Das ist eine etwas komplexe Angelegenheit. Das Qian-Xuesen-Labor wurde am 14. August 2020 von einer zauseligen Denkfabrik zu einer von drei Hauptabteilungen von CAST hochgestuft (die anderen beiden sind Großprojekte und Kommunikations- und Navigationssatelliten). Dieses Gerät ist zwar nur eine kleine Versuchsanlage, aber ein industrieller Maßstab ist absolut geplant:


Bild: CMSA

Man muss dabei allerdings im Blick behalten, was die Anlage genau macht. Das obige Gerät arbeitet in der Schwerelosigkeit und ist dafür gedacht, unter direkter Ausnutzung des kostenlosen Sonnenlichts, ohne den Umweg über Solarmodule und Strom, das ausgeatmete Kohlendioxid der Raumstationsbesatzung zu Sauerstoff wiederaufzuarbeiten. Wang Yaping hat das auf eine diesbezügliche Schülerfrage während der Mission Shenzhou 13 bereits angekündigt. Die Kohlenwasserstoffe sind hier zunächst einmal ein Abfallprodukt.

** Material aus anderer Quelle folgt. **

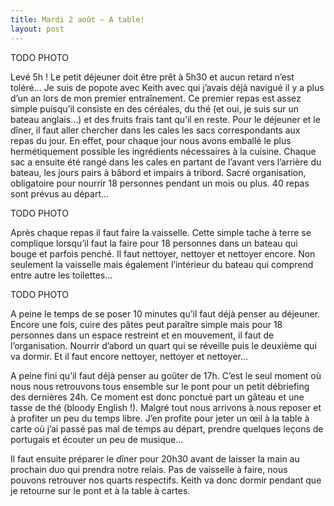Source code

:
 ```yaml
---
title: Mardi 2 août – A table!
layout: post
---
```


TODO PHOTO

Levé 5h ! Le petit déjeuner doit être prêt à 5h30 et aucun retard n’est toléré… Je suis de popote avec Keith avec qui j’avais déjà navigué il y a plus d’un an lors de mon premier entraînement. Ce premier repas est assez simple puisqu’il consiste en des céréales, du thé (et oui, je suis sur un bateau anglais…) et des fruits frais tant qu’il en reste. Pour le déjeuner et le dîner, il faut aller chercher dans les cales les sacs correspondants aux repas du jour. En effet, pour chaque jour nous avons emballé le plus hermétiquement possible les ingrédients nécessaires à la cuisine. Chaque sac a ensuite été rangé dans les cales en partant de l’avant vers l’arrière du bateau, les jours pairs à bâbord et impairs à tribord. Sacré organisation, obligatoire pour nourrir 18 personnes pendant un mois ou plus. 40 repas sont prévus au départ...

TODO PHOTO

Après chaque repas il faut faire la vaisselle. Cette simple tache à terre se complique lorsqu’il faut la faire pour 18 personnes dans un bateau qui bouge et parfois penché. Il faut nettoyer, nettoyer et nettoyer encore. Non seulement la vaisselle mais également l’intérieur du bateau qui comprend entre autre les toilettes…

TODO PHOTO

A peine le temps de se poser 10 minutes qu’il faut déjà penser au déjeuner. Encore une fois, cuire des pâtes peut paraître simple mais pour 18 personnes dans un espace restreint et en mouvement, il faut de l’organisation. Nourrir d’abord un quart qui se réveille puis le deuxième qui va dormir. Et il faut encore nettoyer, nettoyer et nettoyer…

A peine fini qu’il faut déjà penser au goûter de 17h. C’est le seul moment où nous nous retrouvons tous ensemble sur le pont pour un petit débriefing des dernières 24h. Ce moment est donc ponctué part un gâteau et une tasse de thé (bloody English !). Malgré tout nous arrivons à nous reposer et à profiter un peu du temps libre. J’en profite pour jeter un œil à la table à carte où j’ai passé pas mal de temps au départ, prendre quelques leçons de portugais et écouter un peu de musique…

Il faut ensuite préparer le dîner pour 20h30 avant de laisser la main au prochain duo qui prendra notre relais. Pas de vaisselle à faire, nous pouvons retrouver nos quarts respectifs. Keith va donc dormir pendant que je retourne sur le pont et à la table à cartes.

In der oben zitierten Firmenmitteilung heißt es aber explizit, dass diese Methode auf Mond, Mars und Asteroiden (Ceres ist momentan wieder aktuell) zur Herstellung von Sauerstoff und Treibstoff verwendet werden soll, neben Ethylen auch Methan. Unter den diversen Schwerkräften (1/ 6 g, 1/3 g etc.) ergeben sich aber verschiedene Strömungsmechaniken. Das Herumpumpen von Flüssigkeiten und Gasen in der Schwerelosigkeit ist ausgesprochen schwierig. Bei einem Einsatz auf einem Himmelskörper muss man das anders angehen. Es wird aber wohl eher leichter als bei der Testanlage auf der CSS.